A Guide to Anti-Slacker Programmatic
In the same way your mom told you, ‘Only boring people get bored,’ only the lazy find fault with programmatic.
Programmatic media buying has been around for years but recently it’s been refined and matured—so now’s the time to do the same with your attitude to it. The knee-jerk reaction for most companies who employ the technique is to be lazy. It’s automated right? It’ll do all the hard work for you. The temptation is to leave the box running because it’s also cheaper than employing creative thinkers to monitor and tweak it. But, that’s exactly what you have to do.
Last year, at The Economist, we thought about scaling back our investment in programmatic which had, at that time, dictated just 1 percent of our media spend. Then, we decided to try smaller tests in a more limited number of markets and the returns were significant. Now, it accounts for 15 percent of our annual spend in media channels.
The smart way to see dramatic ROMI (return on marketing investment) is to stay deeply involved. Automated systems are programmed to return to the same suggestions that have yielded results, (according to data they generate). But what about outliers? Human creative thinkers—the human addition to the process—are invaluable in applying more rebellious, ingenious and untested ideas, which in themselves may yield surprising outcomes.
We have a three-pronged mantra at The Economist which goes, “Measure relentlessly, optimize ruthlessly and pursue determinedly.” We know from experience that humans, experienced in seeing and reacting to “fuzzy logic” patterns, need to roll their sleeves up and dive in across all three dimensions.
This is why many industry hires now come from gaming and betting backgrounds; a new breed of experts who are deft with data. Sir Martin Sorrell, CEO of WPP, coined the term, Math Men (and women, of course) for this new generation of creative planners and marketers.

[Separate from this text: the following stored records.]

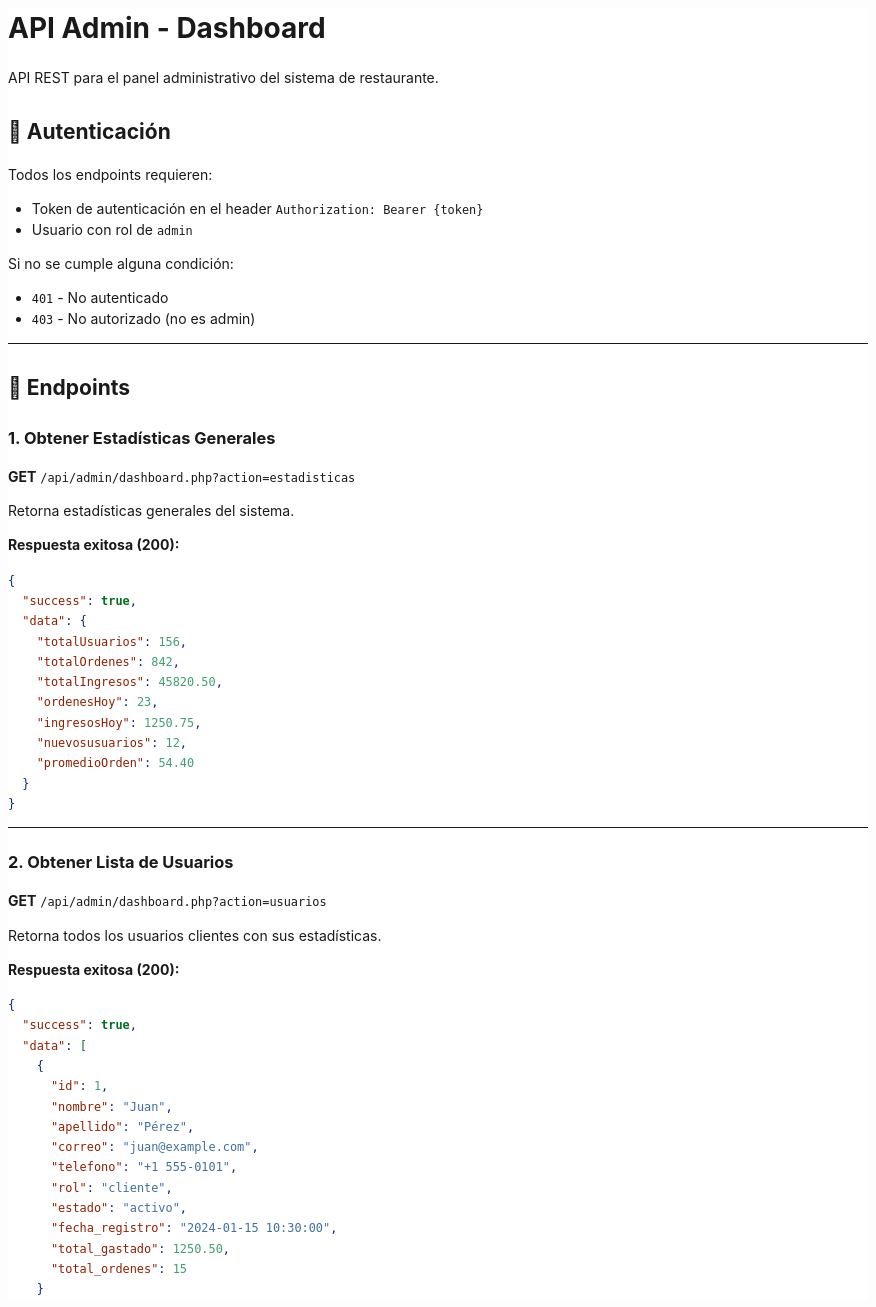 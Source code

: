 # API Admin - Dashboard

API REST para el panel administrativo del sistema de restaurante.

## 🔐 Autenticación

Todos los endpoints requieren:
- Token de autenticación en el header `Authorization: Bearer {token}`
- Usuario con rol de `admin`

Si no se cumple alguna condición:
- `401` - No autenticado
- `403` - No autorizado (no es admin)

---

## 📍 Endpoints

### 1. Obtener Estadísticas Generales

**GET** `/api/admin/dashboard.php?action=estadisticas`

Retorna estadísticas generales del sistema.

**Respuesta exitosa (200):**
```json
{
  "success": true,
  "data": {
    "totalUsuarios": 156,
    "totalOrdenes": 842,
    "totalIngresos": 45820.50,
    "ordenesHoy": 23,
    "ingresosHoy": 1250.75,
    "nuevosusuarios": 12,
    "promedioOrden": 54.40
  }
}
```

---

### 2. Obtener Lista de Usuarios

**GET** `/api/admin/dashboard.php?action=usuarios`

Retorna todos los usuarios clientes con sus estadísticas.

**Respuesta exitosa (200):**
```json
{
  "success": true,
  "data": [
    {
      "id": 1,
      "nombre": "Juan",
      "apellido": "Pérez",
      "correo": "juan@example.com",
      "telefono": "+1 555-0101",
      "rol": "cliente",
      "estado": "activo",
      "fecha_registro": "2024-01-15 10:30:00",
      "total_gastado": 1250.50,
      "total_ordenes": 15
    }
```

The Economist is in the process of bringing more of its programmatic activity in-house, partly for this reason. Not only can you effect the human interaction, but monitoring, updating and testing is made easier too. Slackers should be warned not to expect quick results, or not to rely on them, at least. Consider the arc of your media campaigns. We always consider storytelling, the customer journey, so that information is rolled out, piece by piece, over time and via varying platforms to gain better engagement. The slacker way is to send and forget. We're suggesting it takes time and effort—just like slow cooking.

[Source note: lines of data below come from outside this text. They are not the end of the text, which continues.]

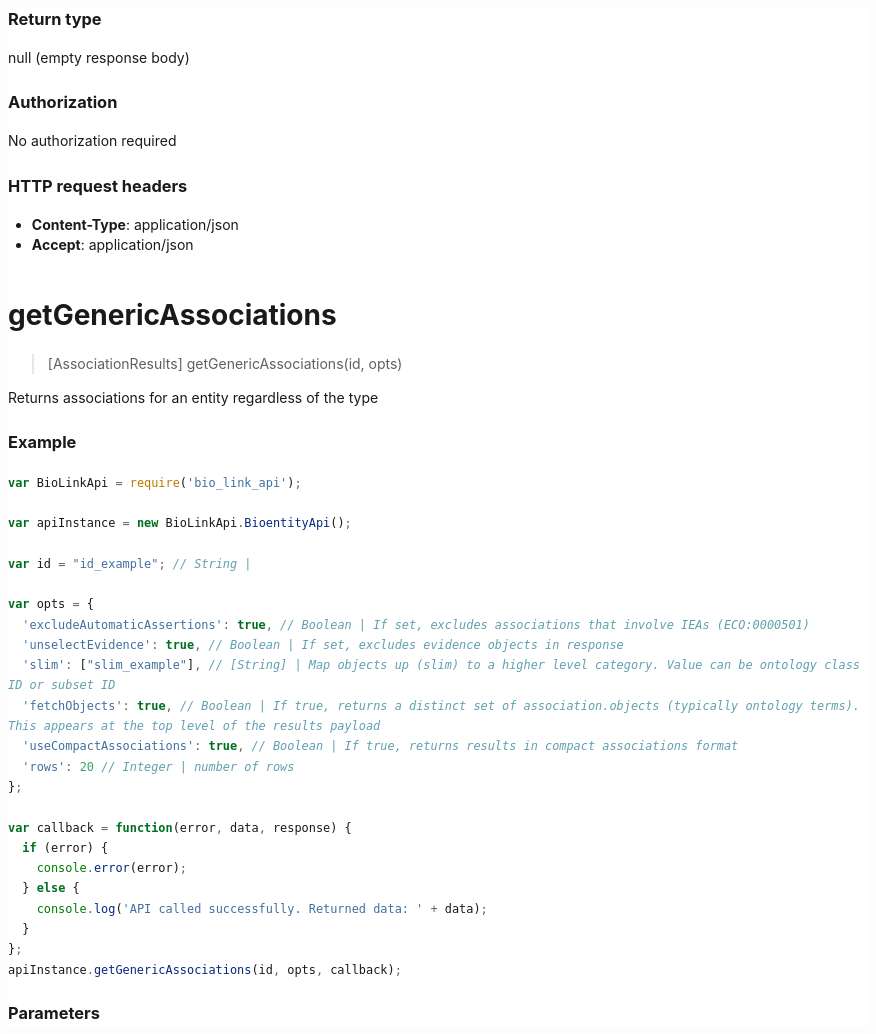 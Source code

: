 ### Return type

null (empty response body)

### Authorization

No authorization required

### HTTP request headers

 - **Content-Type**: application/json
 - **Accept**: application/json

<a name="getGenericAssociations"></a>
# **getGenericAssociations**
> [AssociationResults] getGenericAssociations(id, opts)

Returns associations for an entity regardless of the type

### Example
```javascript
var BioLinkApi = require('bio_link_api');

var apiInstance = new BioLinkApi.BioentityApi();

var id = "id_example"; // String | 

var opts = { 
  'excludeAutomaticAssertions': true, // Boolean | If set, excludes associations that involve IEAs (ECO:0000501)
  'unselectEvidence': true, // Boolean | If set, excludes evidence objects in response
  'slim': ["slim_example"], // [String] | Map objects up (slim) to a higher level category. Value can be ontology class ID or subset ID
  'fetchObjects': true, // Boolean | If true, returns a distinct set of association.objects (typically ontology terms). This appears at the top level of the results payload
  'useCompactAssociations': true, // Boolean | If true, returns results in compact associations format
  'rows': 20 // Integer | number of rows
};

var callback = function(error, data, response) {
  if (error) {
    console.error(error);
  } else {
    console.log('API called successfully. Returned data: ' + data);
  }
};
apiInstance.getGenericAssociations(id, opts, callback);
```

### Parameters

As an industry, we've been trained to think in terms of developing serial campaigns. That episodic behavior is old-hat. Today we need to keep ever-on with our activity and let the system learn. Set up programmatic properly, spend time looking at the results and cook up creative ways of approaching people with the data. Getting it right is essential. Soon we’ll be moving into an era of pervasive programmatic.
The emergence of an Internet of things means you will, for example, be exposed to programmatically-bought food ads on your fridge door as you start prepping your evening meal, or be presented with bingo wing reduction ads on your ironing board. Not that any of that will bother the slackers, mind you. Activity is not their strong point.